The measurements were conducted between 16 April–26 July 2019 at the University of Helsinki Station for Measuring Ecosystem – Atmosphere Relations (SMEAR) II (Hari and Kulmala, 2005), which is located in a boreal forest in Hyytiälä, southern Finland (61∘51′ N, 24∘17′ E; 181 m a.s.l.). This station is dominated by Scots pine (Pinus sylvestris), and monoterpenes are found to be the dominating emitted biogenic non-methane VOCs (Barreira et al., 2017; Hakola et al., 2012). The measurement station has been considered a rural background site (Manninen et al., 2010; Williams et al., 2011), and the nearest big city is Tampere, with more than 200 000 inhabitants and located ∼ 60 km to the SW of our measurement site. A sawmill which is located 6–7 km away to the SE of our measurement site can contribute significantly to the OA loading in the case of SE winds, and the sawmill OA composition has been found to resemble biogenic OA a lot (Liao et al., 2011; Äijälä et al., 2017; Heikkinen et al., 2020).

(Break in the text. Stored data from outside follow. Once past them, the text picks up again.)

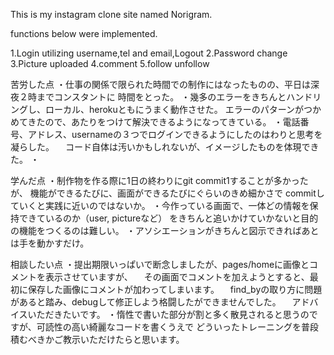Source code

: This is my instagram clone site named Norigram.

functions below were implemented.

1.Login utilizing username,tel and email,Logout
2.Password change
3.Picture uploaded
4.comment
5.follow unfollow

苦労した点
・仕事の関係で限られた時間での制作にはなったものの、平日は深夜２時までコンスタントに
  時間をとった。
・幾多のエラーをきちんとハンドリングし、ローカル、herokuともにうまく動作させた。
  エラーのパターンがつかめてきたので、あたりをつけて解決できるようになってきている。
・電話番号、アドレス、usernameの３つでログインできるようにしたのはわりと思考を凝らした。
　コード自体は汚いかもしれないが、イメージしたものを体現できた。
・

学んだ点
・制作物を作る際に1日の終わりにgit commit1することが多かったが、
  機能ができるたびに、画面ができるたびにぐらいのきめ細かさで
  commitしていくと実践に近いのではないか。
・今作っている画面で、一体どの情報を保持できているのか（user, pictureなど）
  をきちんと追いかけていかないと目的の機能をつくるのは難しい。
・アソシエーションがきちんと図示できればあとは手を動かすだけ。

相談したい点
・提出期限いっぱいで断念しましたが、pages/homeに画像とコメントを表示させていますが、
　その画面でコメントを加えようとすると、最初に保存した画像にコメントが加わってしまいます。
　find_byの取り方に問題があると踏み、debugして修正しよう格闘したができませんでした。
　アドバイスいただきたいです。
・惰性で書いた部分が割と多く散見されると思うのですが、可読性の高い綺麗なコードを書くうえで
  どういったトレーニングを普段積むべきかご教示いただけたらと思います。
  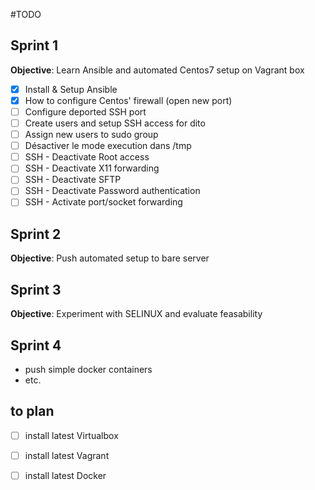 #TODO

## Sprint 1

**Objective**: Learn Ansible and automated Centos7 setup on Vagrant box

- [x] Install & Setup Ansible
- [x] How to configure Centos' firewall (open new port)
- [ ] Configure deported SSH port
- [ ] Create users and setup SSH access for dito
- [ ]	Assign new users to sudo group
- [ ] Désactiver le mode execution dans /tmp
- [ ] SSH - Deactivate Root access
- [ ] SSH - Deactivate X11 forwarding
- [ ] SSH - Deactivate SFTP
- [ ] SSH - Deactivate Password authentication
- [ ] SSH - Activate port/socket forwarding 

## Sprint 2

**Objective**: Push automated setup to bare server

## Sprint 3

**Objective**: Experiment with SELINUX and evaluate feasability

## Sprint 4

- push simple docker containers
- etc.

## to plan

- [ ] install latest Virtualbox
- [ ] install latest Vagrant
- [ ] install latest Docker




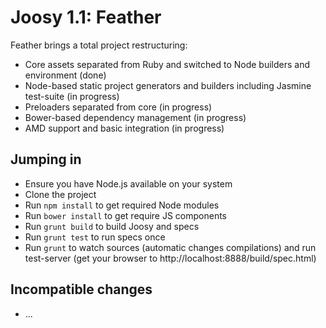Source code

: # Joosy 1.1: Feather

Feather brings a total project restructuring:

  * Core assets separated from Ruby and switched to Node builders and environment (done)
  * Node-based static project generators and builders including Jasmine test-suite (in progress)
  * Preloaders separated from core (in progress)
  * Bower-based dependency management (in progress)
  * AMD support and basic integration (in progress)

## Jumping in

  * Ensure you have Node.js available on your system
  * Clone the project
  * Run `npm install` to get required Node modules
  * Run `bower install` to get require JS components
  * Run `grunt build` to build Joosy and specs
  * Run `grunt test` to run specs once
  * Run `grunt` to watch sources (automatic changes compilations) and run test-server (get your browser to http://localhost:8888/build/spec.html)

## Incompatible changes

  * ...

All mass spectrometers were set up in a temperature-controlled measurement container kept at ∼ 25 ∘C. Sampling inlets were located about 1.5 m a.g.l. All data are reported in eastern European time (UTC+2).

The meteorological parameters were continuously monitored at this measurement site. Temperature was monitored with a Pt100 sensor (platinum resistance thermometer with a resistance of 100 Ω at 0 ∘C) inside a ventilated custom-made radiation shield, while wind directions and wind speed were measured with a 2D ultrasonic anemometer (Adolf Thies GmbH & Co. KG), and the global radiation was measured with an EQ08 pyranometer (Carter-Scott Manufacturing Pty. Ltd.). The main wind direction above the canopy during the measurement period was southwest (see Fig. S2). The mixing ratios of ozone (O3) and nitrogen oxides (NO and NO2) were measured with an ultraviolet light absorption analyzer (TEI 49C, Thermo Fisher Scientific Inc.) and a chemiluminescence analyzer (TEI 42CTL, Thermo Fisher Scientific Inc.), respectively. The mixing ratios of sulfur dioxide (SO2) were measured with a fluorescence analyzer (TEI 43CTL, Thermo Fisher Scientific Inc.).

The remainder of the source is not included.